_REQUIRED WORK_
Each line of the data that includes "pengguna" must be copied.

===============

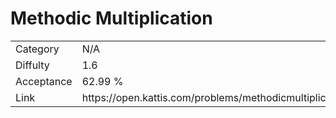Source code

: # Methodic Multiplication

<table>
    <tr>
        <td>Category</td>
        <td>N/A</td>
    </tr>
    <tr>
        <td>Diffulty</td>
        <td>1.6</td>
    </tr>
    <tr>
        <td>Acceptance</td>
        <td>62.99 %</td>
    </tr>
    <tr>
        <td>Link</td>
        <td>https://open.kattis.com/problems/methodicmultiplication</td>
    </tr>
</table>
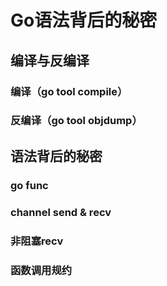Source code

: # Go语法背后的秘密

## 编译与反编译

### 编译（go tool compile）

### 反编译（go tool objdump）

## 语法背后的秘密

### go func

### channel send & recv

###  非阻塞recv

### 函数调用规约

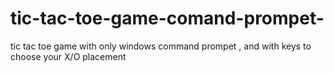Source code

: # tic-tac-toe-game-comand-prompet-
tic tac toe game  with only windows command prompet , and with keys to choose your X/O placement
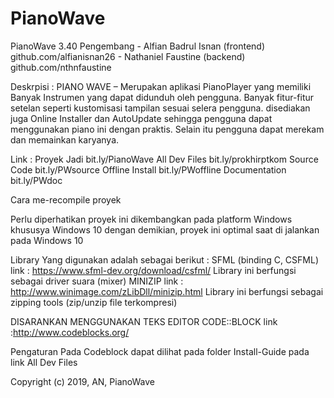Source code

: # PianoWave
PianoWave 3.40
Pengembang	- Alfian Badrul Isnan	(frontend)	github.com/alfianisnan26
		- Nathaniel Faustine	(backend)	github.com/nthnfaustine

Deskrpisi :	
PIANO WAVE – Merupakan aplikasi PianoPlayer yang memiliki Banyak Instrumen yang dapat didunduh oleh pengguna.
Banyak fitur-fitur setelan seperti kustomisasi tampilan sesuai selera pengguna. disediakan juga Online Installer
dan AutoUpdate sehingga pengguna dapat menggunakan piano ini dengan praktis. Selain itu pengguna dapat merekam
dan memainkan karyanya. 


Link :
	Proyek Jadi	bit.ly/PianoWave
	All Dev Files	bit.ly/prokhirptkom
	Source Code	bit.ly/PWsource
	Offline Install	bit.ly/PWoffline
	Documentation	bit.ly/PWdoc

Cara me-recompile proyek

Perlu diperhatikan proyek ini dikembangkan pada platform Windows khususya Windows 10
dengan demikian, proyek ini optimal saat di jalankan pada Windows 10

Library Yang digunakan adalah sebagai berikut :
SFML (binding C, CSFML)
	link : https://www.sfml-dev.org/download/csfml/
	Library ini berfungsi sebagai driver suara (mixer)
MINIZIP	
	link : http://www.winimage.com/zLibDll/minizip.html
	Library ini berfungsi sebagai zipping tools (zip/unzip file terkompresi)

DISARANKAN MENGGUNAKAN TEKS EDITOR CODE::BLOCK 
	link :http://www.codeblocks.org/

Pengaturan Pada Codeblock dapat dilihat pada folder Install-Guide pada link All Dev Files

Copyright (c) 2019, AN, PianoWave
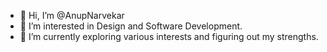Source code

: - 👋 Hi, I’m @AnupNarvekar
- 👀 I’m interested in Design and Software Development.
- 🌱 I’m currently exploring various interests and figuring out my strengths. 

<!---
AnupNarvekar/AnupNarvekar is a ✨ special ✨ repository because its `README.md` (this file) appears on your GitHub profile.
You can click the Preview link to take a look at your changes.
--->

===============

_RESPONSE AREA_
PIANO WAVE – Merupakan aplikasi PianoPlayer yang memiliki Banyak Instrumen yang dapat didunduh oleh pengguna.
Banyak fitur-fitur setelan seperti kustomisasi tampilan sesuai selera pengguna. disediakan juga Online Installer
dan AutoUpdate sehingga pengguna dapat menggunakan piano ini dengan praktis. Selain itu pengguna dapat merekam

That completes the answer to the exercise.